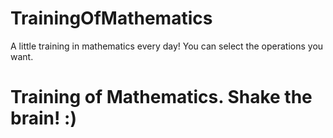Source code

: # TrainingOfMathematics

 A little training in mathematics every day!
 You can select the operations you want.

# Training оf Mathematics. Shake the brain! :)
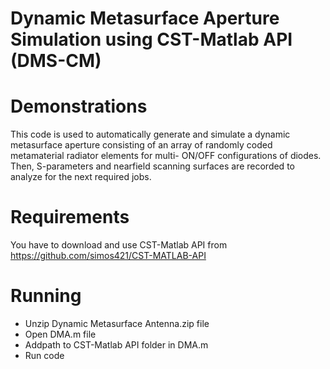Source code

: # Dynamic Metasurface Aperture Simulation using CST-Matlab API (DMS-CM)
# Demonstrations
This code is used to automatically generate and simulate a dynamic metasurface aperture consisting of an array of randomly coded metamaterial radiator elements for multi- ON/OFF configurations of diodes. Then, S-parameters and nearfield scanning surfaces are recorded to analyze for the next required jobs.
# Requirements
You have to download and use CST-Matlab API from https://github.com/simos421/CST-MATLAB-API
# Running
- Unzip Dynamic Metasurface Antenna.zip file
- Open DMA.m file
- Addpath to CST-Matlab API folder in DMA.m 
- Run code
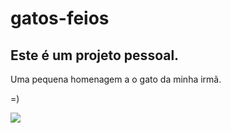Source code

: # gatos-feios

## Este é um projeto pessoal.
Uma pequena homenagem a o gato da minha irmã.

=)

<img src="https://matheuspmelo.github.io/gatos-feios/assets/img/gato.gif">
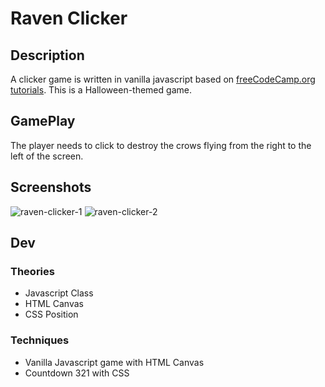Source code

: # Raven Clicker

## Description
A clicker game is written in vanilla javascript based on [freeCodeCamp.org tutorials](https://youtu.be/GFO_txvwK_c). This is a Halloween-themed game.

## GamePlay
The player needs to click to destroy the crows flying from the right to the left of the screen.

## Screenshots
![raven-clicker-1](https://github.com/NguyenThuongDev/raven-clicker/assets/115036846/c3bcd8c8-52b7-4913-9a3d-c8fb40b1a15d)
![raven-clicker-2](https://github.com/NguyenThuongDev/raven-clicker/assets/115036846/8a129e90-6f0a-4823-8421-631374cbd578)

## Dev
### Theories
- Javascript Class
- HTML Canvas
- CSS Position
### Techniques
- Vanilla Javascript game with HTML Canvas
- Countdown 321 with CSS
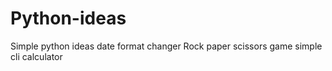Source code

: # Python-ideas
Simple python ideas
date format changer
Rock paper scissors game
simple cli calculator
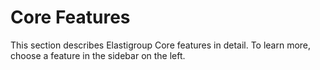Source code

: # Core Features

This section describes Elastigroup Core features in detail. To learn more, choose a feature in the sidebar on the left.
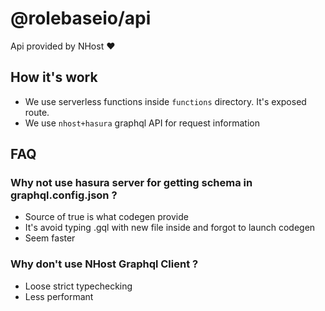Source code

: # @rolebaseio/api

Api provided by NHost ❤️


## How it's work

+ We use serverless functions inside `functions` directory. It's exposed route.
+ We use `nhost+hasura` graphql API for request information


## FAQ

### Why not use hasura server for getting schema in graphql.config.json ?

+ Source of true is what codegen provide 
+ It's avoid typing .gql with new file inside and forgot to launch codegen
+ Seem faster

### Why don't use NHost Graphql Client ?

+ Loose strict typechecking
+ Less performant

:: Task prompt ::
Take the records above from their first line through the line with "## Description" and set those lines down word for word, minus the pictures.

:: Exercise answer ::
Source code

: # TrainingOfMathematics

 A little training in mathematics every day!
 You can select the operations you want.

# Training оf Mathematics. Shake the brain! :)
Source code

: # Dynamic Metasurface Aperture Simulation using CST-Matlab API (DMS-CM)
# Demonstrations
This code is used to automatically generate and simulate a dynamic metasurface aperture consisting of an array of randomly coded metamaterial radiator elements for multi- ON/OFF configurations of diodes. Then, S-parameters and nearfield scanning surfaces are recorded to analyze for the next required jobs.
# Requirements
You have to download and use CST-Matlab API from https://github.com/simos421/CST-MATLAB-API
# Running
- Unzip Dynamic Metasurface Antenna.zip file
- Open DMA.m file
- Addpath to CST-Matlab API folder in DMA.m 
- Run code
Source code

: # gatos-feios

## Este é um projeto pessoal.
Uma pequena homenagem a o gato da minha irmã.

=)

<img src="https://matheuspmelo.github.io/gatos-feios/assets/img/gato.gif">
Source code

: # Raven Clicker

## Description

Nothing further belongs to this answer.